Principal Site Reliability Engineer

ACI Worldwide•Norcross, GA

49d•Hybrid

About The Position

ACI powers the payments ecosystem – globally, and you power ACI. You’ll innovate, collaborate, and grow – in an energetic technology culture with decades of proven success. ACIers – in all roles and levels – are truly your colleagues and many are your friends. Our size and reach allow you to see the global impact of your work. You are visible, your talents are valued, and you are empowered to shape the future of payments. As a Principal Site Reliability Engineer in Norcross, GA or Omaha, NE, you will join a diverse, passionate team, dedicated to powering the world’s payments ecosystem! The Principal Site Reliability Engineer is embedded directly with our product teams, working closely with them to design, code, test, run, and evolve the systems that help people around the world make payments. We work closely with ACI teams to drive adoption of modern reliability practices like SLOs, error budget policies, actionable alerts, follow-the-sun on-call, incident retrospectives, chaos testing, and end-to-end ownership.

Requirements

BS degree in Computer Science, related technical field, or equivalent practical experience.
Experience in data structures, database systems, algorithms, and software design.
Experience writing code in Java, Go, Shell, Python, or a similar language.
Ability to debug, optimize code, and automate routine tasks.
Practical skills with RDBs (such as PostgreSQL, Oracle), NoSQL KV stores (such as Cassandra) and messaging systems (such as Kafka, RabbitMQ and MQ) or equivalent
Proven ability to drive organizational adherence to SRE topics like SLOs, resilience, scaling, performance, and more
15+ years of experience

Nice To Haves

Experience in an SRE or Production Engineering role
Experience with a globally distributed team
Take initiative to solve problems using a scientific approach
Apply appropriate new technologies and processes
Skilled in providing substantial feedback on distributed system designs
Collaboration skills

Responsibilities

Design, develop, deploy, and motivate the creation of software and systems to increase product reliability and organizational efficiency.
Guide reliability practices through the entire software development lifecycle through activities like architecture reviews, code reviews, creating platforms and frameworks, capacity planning, and chaos testing.
Maintain service health by implementing and evolving monitoring, alerting, self-healing and follow-the-sun incident response.
Improve service reliability through blameless post-incident reviews and using code to prevent or respond to problem recurrence.

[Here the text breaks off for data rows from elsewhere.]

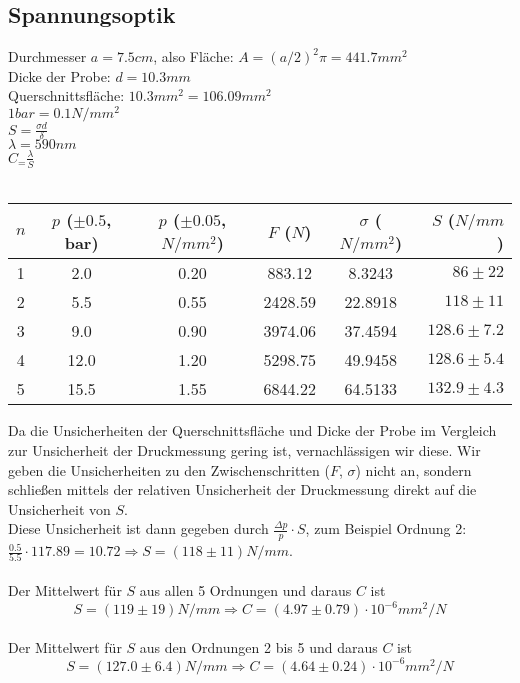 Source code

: \documentclass[twoside]{article}
\begin{document}
\subsection{Spannungsoptik}
Durchmesser $a=7.5cm$, also Fläche: $A=(a/2)^2\pi=441.7mm^2$\\
Dicke der Probe: $d=10.3mm$\\
Querschnittsfläche: $10.3mm^2=106.09mm^2$\\
$1 bar = 0.1 N/mm^2$\\
$S=\frac{\sigma d}{\delta}$\\
$\lambda=590nm$\\
$C_=\frac{\lambda}{S}$\\
\\
\begin{table}[H]
\begin{center}
\begin{tabular}{|c|c|c|c|c|r|}
\hline
$n$ & $p$ ($\pm 0.5$, bar) & $p$ ($\pm 0.05$, $\si{N/mm^2}$) & $F$ ($N$) & $\sigma$ ($\si{N/mm^2}$) & $S$ ($\si{N/mm}$)\\
\hline
1 & 2.0 & 0.20 & 883.12 & 8.3243 & $86 \pm 22$\\
2 & 5.5 & 0.55 & 2428.59 & 22.8918 & $118 \pm 11$\\
3 & 9.0 & 0.90 & 3974.06 & 37.4594 & $128.6 \pm 7.2$\\
4 & 12.0 & 1.20 & 5298.75 & 49.9458 & $128.6 \pm 5.4$\\
5 & 15.5 & 1.55 & 6844.22 & 64.5133 & $132.9 \pm 4.3$\\
\hline
\end{tabular}
\end{center}
\end{table}
\vspace{0.5mm}

Da die Unsicherheiten der Querschnittsfläche und Dicke der Probe im Vergleich zur Unsicherheit der Druckmessung gering ist, vernachlässigen wir diese. Wir geben die Unsicherheiten zu den Zwischenschritten ($F$, $\sigma$) nicht an, sondern schließen mittels der relativen Unsicherheit der Druckmessung direkt auf die Unsicherheit von $S$.\\
Diese Unsicherheit ist dann gegeben durch $\frac{\Delta p}{p} \cdot S$, zum Beispiel Ordnung 2: $\frac{0.5}{5.5} \cdot 117.89=10.72 \Rightarrow S=(118 \pm 11) \si{N/mm}$.\\
\\
Der Mittelwert für $S$ aus allen 5 Ordnungen und daraus $C$ ist
$$S=(119 \pm 19)\si{N/mm} \Rightarrow C=(4.97 \pm 0.79) \cdot 10^{-6}\si{mm^2/N}$$
\\
Der Mittelwert für $S$ aus den Ordnungen 2 bis 5 und daraus $C$ ist
$$\boxed{S=(127.0 \pm 6.4)\si{N/mm} \Rightarrow C=(4.64 \pm 0.24) \cdot 10^{-6}\si{mm^2/N}}$$
\end{document}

Function as a key technical and culture leader throughout your assigned line of business
Drive and evolve the overall resilience strategy of your given line of business leveraging industry and internal tools
Ensure that local and cross-site redundancy mechanisms are meeting requirements, work as designed and are ever evolving
Set, maintain, and enforce standards across deployment practices, operations etc.
Engage in change review as a key member.
Function as a key contributor to overall capacity, peak season and business continuity methodologies and testing for your space
Interface directly with key clients as needed
Support and help standardize sales responses for your space by helping to craft the go forward offers with business and DevOps teams aligning costs, SLAs and technology.
Perform other duties as assigned
Understand and adhere to all corporate policies to include but not limited to the ACI Code of Business Conduct and Ethics.